El 'gin tonic' tiene otro aliado con Markham, la nueva tónica premium

  • Que el gin tonic es el nuevo cóctel de moda, nadie lo niega. Y a las mil y una combinaciones de este delicioso brebaje ahora tenemos una nueva que amenaza con irrumpir en los locales de moda que se precien de serlo. Y no, no es una nueva ginebra, sino una tónica: la Markham Premium Indian Tonic Water.

Cuando ya te han invitado a mil 'saraos', fiestas, reuniones, desayunos de trabajo y photocalls; uno puede presumir de tener el 'callo' ya hecho. Sin embargo, siempre apetece descubrir algo nuevo. Y pocas veces nos encontramos con algo tan curioso como una cata de tónica... Y una cena india después en el restaurante Tandoori de Madrid.

Así rezaba nuestra invitación para degustar la nueva Markham Premium Indian Tonic Water, con la que el grupo Osborne se adentra en el complicado mundo de las tónicas.

Un mundo lleno de peligros, con grandes competidores y mucho recorrido (todavía). Y es que el 'gin tonic' es el nuevo combinado de moda (desplazando al hasta ahora poderoso 'mojito'), con mil recetas y todas ellas válidas.

Pero no adelantemos acontecimientos, porque antes teníamos por delante una cata de la nueva, abreviando, tónica Markham. Pero, ¿cómo se cata una tónica?

Pues bien, primero recibimos un curso acelerado para estimular nuestros sentidos. Pero pronto nos queda clara una cosa: catar una tónica no es muy diferente a catar cualquier cosa. Olfato y gusto se mezclan para darnos las claves de Markham: amargor el suave y el justo y burbuja fina. Perfecta para combinar.
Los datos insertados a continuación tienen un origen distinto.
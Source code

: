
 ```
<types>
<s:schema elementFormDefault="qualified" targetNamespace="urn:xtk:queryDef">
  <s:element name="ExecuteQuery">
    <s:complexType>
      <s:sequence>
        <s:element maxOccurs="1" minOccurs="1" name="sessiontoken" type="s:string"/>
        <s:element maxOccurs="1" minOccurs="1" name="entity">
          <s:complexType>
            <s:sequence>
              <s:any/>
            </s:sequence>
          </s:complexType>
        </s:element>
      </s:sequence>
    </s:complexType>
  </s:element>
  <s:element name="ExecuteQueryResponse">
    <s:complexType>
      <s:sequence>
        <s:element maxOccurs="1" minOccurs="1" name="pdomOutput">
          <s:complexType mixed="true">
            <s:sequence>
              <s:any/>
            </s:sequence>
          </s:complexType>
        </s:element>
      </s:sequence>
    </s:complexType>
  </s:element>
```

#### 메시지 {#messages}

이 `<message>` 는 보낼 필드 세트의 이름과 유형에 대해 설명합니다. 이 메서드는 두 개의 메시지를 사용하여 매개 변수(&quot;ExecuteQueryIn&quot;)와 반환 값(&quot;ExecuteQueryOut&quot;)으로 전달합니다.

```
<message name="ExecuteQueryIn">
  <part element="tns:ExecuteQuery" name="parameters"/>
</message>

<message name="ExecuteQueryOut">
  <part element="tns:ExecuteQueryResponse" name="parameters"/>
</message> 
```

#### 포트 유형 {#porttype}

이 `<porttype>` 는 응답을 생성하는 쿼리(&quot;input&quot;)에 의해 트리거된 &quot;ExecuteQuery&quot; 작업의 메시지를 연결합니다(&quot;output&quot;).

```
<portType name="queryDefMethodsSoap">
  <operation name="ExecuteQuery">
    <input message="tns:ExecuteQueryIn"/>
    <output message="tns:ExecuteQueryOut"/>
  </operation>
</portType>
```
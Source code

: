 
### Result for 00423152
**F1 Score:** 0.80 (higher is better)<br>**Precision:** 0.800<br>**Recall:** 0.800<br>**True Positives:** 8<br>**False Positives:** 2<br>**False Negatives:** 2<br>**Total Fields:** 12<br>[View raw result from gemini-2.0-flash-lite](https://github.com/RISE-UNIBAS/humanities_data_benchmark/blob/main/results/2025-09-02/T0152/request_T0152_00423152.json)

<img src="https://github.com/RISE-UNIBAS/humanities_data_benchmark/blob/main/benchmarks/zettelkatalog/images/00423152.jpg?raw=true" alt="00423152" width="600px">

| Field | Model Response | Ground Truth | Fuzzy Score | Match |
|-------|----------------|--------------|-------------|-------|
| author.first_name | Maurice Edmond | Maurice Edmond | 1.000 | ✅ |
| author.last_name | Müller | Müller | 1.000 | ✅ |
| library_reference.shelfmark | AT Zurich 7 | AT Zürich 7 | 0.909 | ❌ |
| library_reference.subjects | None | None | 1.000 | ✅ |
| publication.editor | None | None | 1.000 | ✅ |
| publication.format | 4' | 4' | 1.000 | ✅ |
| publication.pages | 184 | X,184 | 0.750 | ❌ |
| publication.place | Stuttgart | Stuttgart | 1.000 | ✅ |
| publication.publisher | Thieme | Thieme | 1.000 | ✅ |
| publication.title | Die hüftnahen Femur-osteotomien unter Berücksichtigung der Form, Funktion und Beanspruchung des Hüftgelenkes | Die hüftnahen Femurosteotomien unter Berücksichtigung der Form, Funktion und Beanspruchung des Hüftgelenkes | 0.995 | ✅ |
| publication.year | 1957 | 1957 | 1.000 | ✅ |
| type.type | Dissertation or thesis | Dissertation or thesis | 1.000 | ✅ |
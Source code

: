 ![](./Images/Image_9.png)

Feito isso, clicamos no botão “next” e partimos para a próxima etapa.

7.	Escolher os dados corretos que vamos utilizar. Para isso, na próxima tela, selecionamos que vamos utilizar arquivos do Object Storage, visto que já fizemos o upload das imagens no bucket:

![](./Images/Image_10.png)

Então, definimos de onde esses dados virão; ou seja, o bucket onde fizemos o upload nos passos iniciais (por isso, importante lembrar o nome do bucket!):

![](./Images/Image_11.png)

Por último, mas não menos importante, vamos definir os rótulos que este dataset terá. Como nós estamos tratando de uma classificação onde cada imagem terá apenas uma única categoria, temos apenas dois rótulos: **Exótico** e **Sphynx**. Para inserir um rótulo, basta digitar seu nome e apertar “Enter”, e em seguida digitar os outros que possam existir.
El característico amargor de la tónica se debe a la quinina, que los soldados del Imperio Británico utilizaban en la India para prevenir la malaria.

El cómo lo acabaron combinando con la ginebra es un misterio... Aunque si sabemos que lo hicieron coincidiendo con sus primeras victorias en el nuevo territorio. 

Pero no adelantemos acontecimientos, porque la tónica Markham no es una tónica al uso. Es 'premium' y eso sólo significa una cosa: no mezclarla con una buena ginebra es casi un pecado.

Así que pasamos a lo importante: el maridaje. Una buena ginebra siempre es agradecida, pero con Markham gana puntos. Doy fe. No tiene nada que ver mezclar un agua tónica con ginebra que con una 'premium'.

Y en estas nos encontramos con que entre cata y cata nos hemos tomado ya un par de 'gin tonics'... Y eso sin cenar. Pero para eso estamos en el restaurante indio Tandoori. A pesar de nuestro desconocimiento de la comida india, dejamos a un lado los prejuicios y saboreamos con placer los entrantes y los currys de pollo y cordero.

Después de todo, la cata se ha quedado en una mera anécdota... Si lo comparamos con la tarde redonda en que se ha convertido; hacemos nuevos amigos, nos reunimos con otros ya conocidos y nos vamos con una agradable sensación en el cuerpo. ¿Será por culpa de los tres 'gin tonics'?